For a new project I want to usa a component-based framework (thinking of Wicket or Tapestry). It's an intranet-application, but i have to provide Restful Webservices aswell.
After googling around i havent found any good solution, that describes how to integrate Wicket with any Jax-RS compliant library.
Has anybody done this before?
I already saw, that Wicket CAN provide rest-like URLs, but i would to switch between fully-fledged Wicket-Gui and webservice by accept-header.
Everything i found, suggests, creating a different vhost/url-route.
If you say, tapestry (or any other framework) is much better, for what i wanna do, let me know. But somehow i like wicket.

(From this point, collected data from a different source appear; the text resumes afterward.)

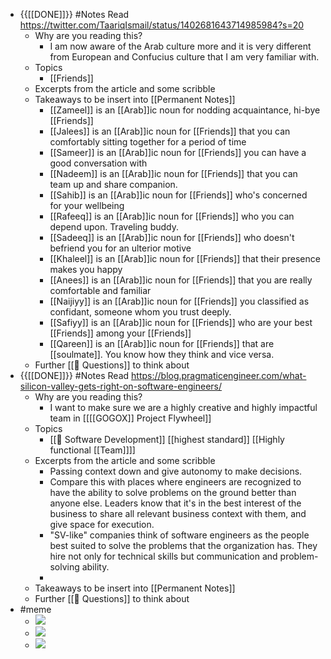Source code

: - {{[[DONE]]}} #Notes Read https://twitter.com/TaariqIsmail/status/1402681643714985984?s=20 
    - Why are you reading this?
        - I am now aware of the Arab culture more and it is very different from European and Confucius culture that I am very familiar with.
    - Topics
        - [[Friends]]
    - Excerpts from the article and some scribble
    - Takeaways to be insert into [[Permanent Notes]]
        - [[Zameel]] is an [[Arab]]ic noun for nodding acquaintance, hi-bye [[Friends]]
        - [[Jalees]] is an [[Arab]]ic noun for [[Friends]] that you can comfortably sitting together for a period of time
        - [[Sameer]] is an [[Arab]]ic noun for [[Friends]] you can have a good conversation with
        - [[Nadeem]] is an [[Arab]]ic noun for [[Friends]] that you can team up and share companion.
        - [[Sahib]] is an [[Arab]]ic noun for [[Friends]] who's concerned for your wellbeing
        - [[Rafeeq]] is an [[Arab]]ic noun for [[Friends]] who you can depend upon. Traveling buddy.
        - [[Sadeeq]] is an [[Arab]]ic noun for [[Friends]] who doesn't befriend you for an ulterior motive
        - [[Khaleel]] is an [[Arab]]ic noun for [[Friends]] that their presence makes you happy
        - [[Anees]] is an [[Arab]]ic noun for [[Friends]] that you are really comfortable and familiar
        - [[Naijiyy]] is an [[Arab]]ic noun for [[Friends]] you classified as confidant, someone whom you trust deeply.
        - [[Safiyy]] is an [[Arab]]ic noun for [[Friends]] who are your best [[Friends]] among your [[Friends]]
        - [[Qareen]] is an [[Arab]]ic noun for [[Friends]] that are [[soulmate]]. You know how they think and vice versa.
    - Further [[🤔 Questions]] to think about
- {{[[DONE]]}} #Notes Read https://blog.pragmaticengineer.com/what-silicon-valley-gets-right-on-software-engineers/ 
    - Why are you reading this?
        - I want to make sure we are a highly creative and highly impactful team in [[[[GOGOX]] Project Flywheel]]
    - Topics
        - [[🔢 Software Development]] [[highest standard]] [[Highly functional [[Team]]]]
    - Excerpts from the article and some scribble
        - Passing context down and give autonomy to make decisions.
        - Compare this with places where engineers are recognized to have the ability to solve problems on the ground better than anyone else. Leaders know that it's in the best interest of the business to share all relevant business context with them, and give space for execution.
        - "SV-like" companies think of software engineers as the people best suited to solve the problems that the organization has. They hire not only for technical skills but communication and problem-solving ability.
        - 
    - Takeaways to be insert into [[Permanent Notes]]
    - Further [[🤔 Questions]] to think about
- #meme
    - ![](https://firebasestorage.googleapis.com/v0/b/firescript-577a2.appspot.com/o/imgs%2Fapp%2FIndieHacker%2FzkvVN-gxku.gif?alt=media&token=1d1e7ee7-dfb0-4222-b5d4-72d0ae34b8bb)
    - ![](https://firebasestorage.googleapis.com/v0/b/firescript-577a2.appspot.com/o/imgs%2Fapp%2FIndieHacker%2F9aIlT530H9.gif?alt=media&token=0634e944-be72-48ee-a6a5-83bffc796646)
    - ![](https://firebasestorage.googleapis.com/v0/b/firescript-577a2.appspot.com/o/imgs%2Fapp%2FIndieHacker%2F5E1hcUhPwp.gif?alt=media&token=ea99fe03-2f76-4b17-9277-cc4b17f5aa01)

I'd recommend using Spring "contract first" web services or REST:
http://static.springsource.org/spring-ws/site/ http://www.ibm.com/developerworks/webservices/library/wa-spring3webserv/index.html
Especially if you're interested in frameworks. Spring is much more than a web MVC framework. It gives you:
I'm not sure why you think a component based approach is superior, but it seems to me that it's been left in the dust by HTML, CSS, JavaScript, and jQuery. I'd reconsider the requirement.
The implementation of the web service should not know or care at all about what technology is used to implement the client. That's the beauty of web services: if done properly, they can survive longer. UIs can come and go, but the business logic and fundamentals in the services can remain. They can deal with UIs running on desktops, browsers, mobile, and maybe even Google's heads-up display. We'll see.